Every CATS request and response carries a digital signature that uniquely authenticates its sender and proves the integrity of the message. Specifically, the content of each request and response is encapsulated in a signed action record. Actors may retain a history of action records and transmit them to make provable statements about the behavior of other actors and the validity of their actions. The action history may be integrated into the internal service state.
For example, the CATS storage server links each element or object to the set of client requests that affected it or produced its value. A CATS server may justify its responses by presenting a sequence of cached, signed action records that show how its state resulted from the actions of its clients, starting from its published state at a given point in time, as described below.
Action records are verifiable by any receiver and are non-repudiable by the sender. Importantly, symmetric cryptography approaches, e.g., Message Authentication Codes or SSL, are not sufficient for accountability. Shared keys cannot guarantee non-repudiation of origin or content: any party in possession of the shared key can forge the actions of another using the key.

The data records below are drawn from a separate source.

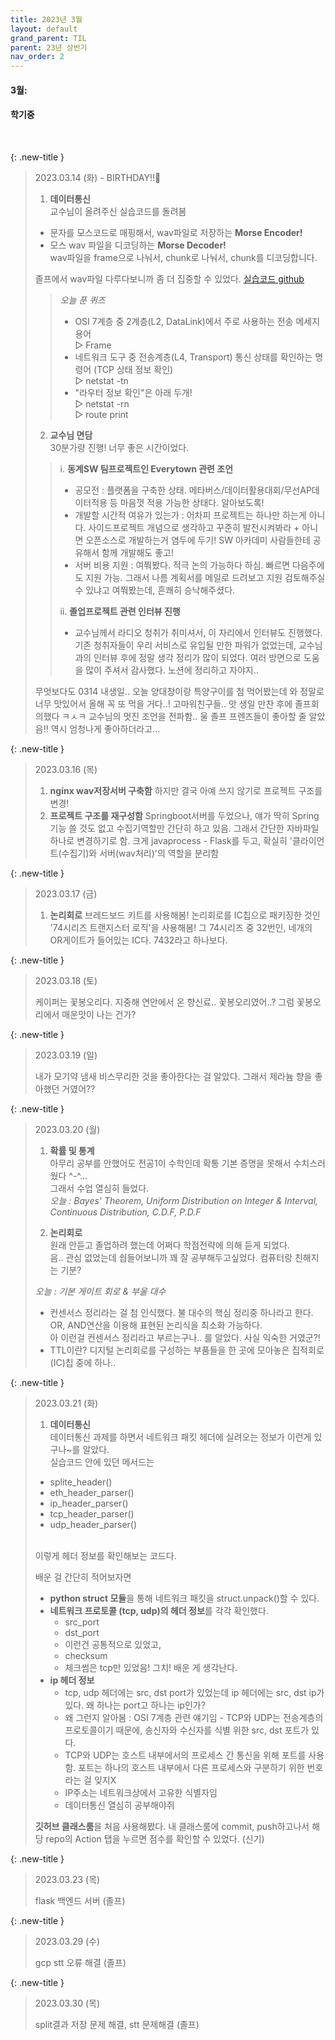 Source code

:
 ```yaml
---
title: 2023년 3월
layout: default
grand_parent: TIL
parent: 23년 상반기
nav_order: 2
---
```



#### **3월:**
#### **학기중**

<br>

{: .new-title }
> 2023.03.14 (화) - BIRTHDAY!!🎂
>
>1. **데이터통신** <br>
> 교수님이 올려주신 실습코드를 돌려봄 
>- 문자를 모스코드로 매핑해서, wav파일로 저장하는 **Morse Encoder!**
>- 모스 wav 파일을 디코딩하는 **Morse Decoder!**<br> wav파일을 frame으로 나눠서, chunk로 나눠서, chunk를 디코딩합니다.<br>
>
> 졸프에서 wav파일 다루다보니까 좀 더 집중할 수 있었다. 
> [실습코드 github](https://github.com/leeyoungseok/morseaudiosuite)
>> *오늘 푼 퀴즈*
>> - OSI 7계층 중 2계층(L2, DataLink)에서 주로 사용하는 전송 메세지 용어<br>
>> ▷ Frame<br>
>> - 네트워크 도구 중 전송계층(L4, Transport) 통신 상태를 확인하는 명령어 (TCP 상태 정보 확인)<br>
>> ▷ netstat -tn<br>
>> - "라우터 정보 확인"은 아래 두개!<br>
>> ▷ netstat -rn<br>
>> ▷ route print<br>
>
>2. **교수님 면담**<br>
> 30분가량 진행! 너무 좋은 시간이었다.<br>
>> i. **동계SW 팀프로젝트인 Everytown 관련 조언**<br>
>> - 공모전 : 플랫폼을 구축한 상태. 메타버스/데이터활용대회/무선AP데이터적용 등 마음껏 적용 가능한 상태다. 알아보도록!
>> - 개발할 시간적 여유가 있는가 : 어차피 프로젝트는 하나만 하는게 아니다. 사이드프로젝트 개념으로 생각하고 꾸준히 발전시켜봐라 + 아니면 오픈소스로 개발하는거 염두에 두기! SW 아카데미 사람들한테 공유해서 함께 개발해도 좋고! 
>> - 서버 비용 지원 : 여쭤봤다. 적극 논의 가능하다 하심. 빠르면 다음주에도 지원 가능. 그래서 나름 계획서를 메일로 드려보고 지원 검토해주실 수 있냐고 여쭤봤는데, 흔쾌히 승낙해주셨다.
>>
>> ii. **졸업프로젝트 관련 인터뷰 진행**<br>
>> - 교수님께서 라디오 청취가 취미셔서, 이 자리에서 인터뷰도 진행했다. 기존 청취자들이 우리 서비스로 유입될 만한 파워가 없었는데, 교수님과의 인터뷰 후에 정말 생각 정리가 많이 되었다. 여러 방면으로 도움을 많이 주셔서 감사했다. 노션에 정리하고 자야지..
>>
>
>무엇보다도 0314 내생일.. 오늘 양대창이랑 특양구이를 첨 먹어봤는데 와 정말로 너무 맛있어서 올해 꼭 또 먹을 거다..! 고마워친구들.. 앗 생일 만찬 후에 졸프회의했다 ㅋㅅㅋ 교수님의 멋진 조언을 전파함.. 울 졸프 프렌즈들이 좋아할 줄 알았음!! 역시 엄청나게 좋아하더라고...


{: .new-title }
> 2023.03.16 (목)
> 
> 1. **nginx wav저장서버 구축함**
>하지만 결국 아예 쓰지 않기로 프로젝트 구조를 변경!
> 2. **프로젝트 구조를 재구성함**
>Springboot서버를 두었으나, 얘가 딱히 Spring기능 쓸 것도 없고 수집기역할만 간단히 하고 있음. 그래서 간단한 자바파일 하나로 변경하기로 함. 크게 javaprocess - Flask를 두고, 확실히 '클라이언트(수집기)와 서버(wav처리)'의 역할을 분리함


{: .new-title }
> 2023.03.17 (금)
> 
>1. **논리회로**
>브레드보드 키트를 사용해봄!
>논리회로를 IC칩으로 패키징한 것인 '74시리즈 트랜지스터 로직'을 사용해봄! 그 74시리즈 중 32번인, 네개의 OR게이트가 들어있는 IC다. 7432라고 하나보다. 


{: .new-title }
> 2023.03.18 (토)
> 
>케이퍼는 꽃봉오리다. 
>지중해 연안에서 온 향신료..
>꽃봉오리였어..?
>그럼 꽃봉오리에서 매운맛이 나는 건가?


{: .new-title }
> 2023.03.19 (일)
> 
>내가 모기약 냄새 비스무리한 것을 좋아한다는 걸 알았다. 그래서 제라늄 향을 좋아했던 거였어??


{: .new-title }
> 2023.03.20 (월)
> 
>1. **확률 및 통계**<br>
>아무리 공부를 안했어도 전공1이 수학인데 확통 기본 증명을 못해서 수치스러웠다 ^-^...<br>
>그래서 수업 열심히 들었다. <br>
>*오늘 : Bayes' Theorem, Uniform Distribution on Integer & Interval, Continuous Distribution, C.D.F, P.D.F*<br>
>
>2. **논리회로**<br>
>원래 안듣고 졸업하려 했는데 어쩌다 학점전략에 의해 듣게 되었다.<br>음.. 관심 없었는데 쉅들어보니까 꽤 잘 공부해두고싶었다. 컴퓨터랑 친해지는 기분?<br>
>
>*오늘 : 기본 게이트 회로 & 부울 대수*<br>
>- 컨센서스 정리라는 걸 첨 인식했다. 불 대수의 핵심 정리중 하나라고 한다. OR, AND연산을 이용해 표현된 논리식을 최소화 가능하다. <br>
>아 이런걸 컨센서스 정리라고 부르는구나.. 를 알았다. 사실 익숙한 거였군?!
>- TTL이란?
>디지털 논리회로를 구성하는 부품들을 한 곳에 모아놓은 집적회로(IC)칩 중에 하나..


{: .new-title }
> 2023.03.21 (화)
> 
>1. **데이터통신**<br>
>데이터통신 과제를 하면서 네트워크 패킷 헤더에 실려오는 정보가 
>이런게 있구나~를 알았다. <br>
>실습코드 안에 있던 메서드는
>- splite_header()
>- eth_header_parser()
>- ip_header_parser()
>- tcp_header_parser()
>- udp_header_parser()
><br>
>이렇게 헤더 정보를 확인해보는 코드다.<br>
>
>배운 걸 간단히 적어보자면
>- **python struct 모듈**을 통해 네트워크 패킷을 struct.unpack()할 수 있다.
>- **네트워크 프로토콜 (tcp, udp)의 헤더 정보**를 각각 확인했다. 
>    - src_port
>    - dst_port
>    - 이런건 공통적으로 있었고,
>    - checksum
>    - 체크썸은 tcp만 있었음! 그치! 배운 게 생각난다.
>- **ip 헤더 정보**
>    - tcp, udp 헤더에는 src, dst port가 있었는데 ip 헤더에는 src, dst ip가 있다. 왜 하나는 port고 하나는 ip인가?
>    - 왜 그런지 알아봄 : OSI 7계층 관련 얘기임 - TCP와 UDP는 전송계층의 프로토콜이기 때문에, 송신자와 수신자를 식별 위한 src, dst 포트가 있다. 
>    - TCP와 UDP는 호스트 내부에서의 프로세스 간 통신을 위해 포트를 사용함. 포트는 하나의 호스트 내부에서 다른 프로세스와 구분하기 위한 번호라는 걸 잊지X
>    - IP주소는 네트워크상에서 고유한 식별자임
>    - 데이터통신 열심히 공부해야쥐
>    
>**깃허브 클래스룸**을 처음 사용해봤다. 
>내 클래스룸에 commit, push하고나서 해당 repo의 Action 탭을 누르면 점수를 확인할 수 있었다. (신기)



{: .new-title }
> 2023.03.23 (목)
>
> flask 백엔드 서버 (졸프)


{: .new-title }
> 2023.03.29 (수)
>
> gcp stt 오류 해결 (졸프)


{: .new-title }
> 2023.03.30 (목)
>
> split결과 저장 문제 해결, stt 문제해결 (졸프)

A CATS server periodically generates a signed digest over its local state. The state storage data structure provides a function for an actor to compute a compact, fixed-size hash over an atomic snapshot of its current state.
Servers publish their digests by including them in their responses to clients and publishing them to an external medium (Section 2.2). Publishing a digest commits the server to a unique view of its state and its history at a specific point in time. The server cannot lie about what its state was at that time without the risk of exposure. Any modification of the state affects the digest; any conflicts with previously published digests are detectable and provable. In particular, the server cannot safely present different views of its state to different clients--a forking attack [17,23]. While nothing prevents the the server from returning different digest values to different clients, clients can detect such misbehavior by comparing digests among themselves or against the published copy.
An epoch is the time interval between generation of two consecutive state digests by some actor. An epoch is committed when the digest of its end-state is published. Epochs are numbered with consecutive timestamp values. To preserve the integrity of the timeline, the computation of each new state digest incorporates the digest from the previous epoch as an input. This form of chaining prevents the service from removing a committed snapshot or adding a new snapshot in the past.
Servers can make provable statements about their states or operations relative to a published digest. A CATS server can generate two kinds of proofs:
Section 3.6 describes these proofs and the data structures that support them in more detail.
A client may request a proof by issuing a challenge on a target oid. The server responds to a challenge with an inclusion proof if the oid was valid, or an exclusion proof if it was not. If the challenge is issued by an actor other than the last writer, an inclusion proof includes a signed copy of the write that generated the object's value.
Challenges enable a client to substantiate any read or write response. A writer can issue a challenge to verify that its write to an oid was incorporated into the server's state for an epoch, as represented in the server's published digest, in a proper way that precludes the server from denying or safely concealing the write at a later time. A reader can issue a challenge to verify that its view of the server's state is consistent with the server's digests, and therefore (by extension) consistent with the views verified by the writers and seen by other readers.
The state of a stored object results from an ordered sequence of writes to the object. Accountability for object values requires that the server and the object's writers agree on and certify a serial order of the writes.
Each stored object is annotated with a version stamp consisting of a monotonically increasing integer and a hash of the object's value. The action record for an object write must include the object's previous version stamp, certifying that the writer is aware of the object's state at the time of the write. The server rejects the write if the version stamp does not match, e.g., as a result of an intervening write unknown to the writer. The writer may retry its write, possibly after completing a read and adjusting its request.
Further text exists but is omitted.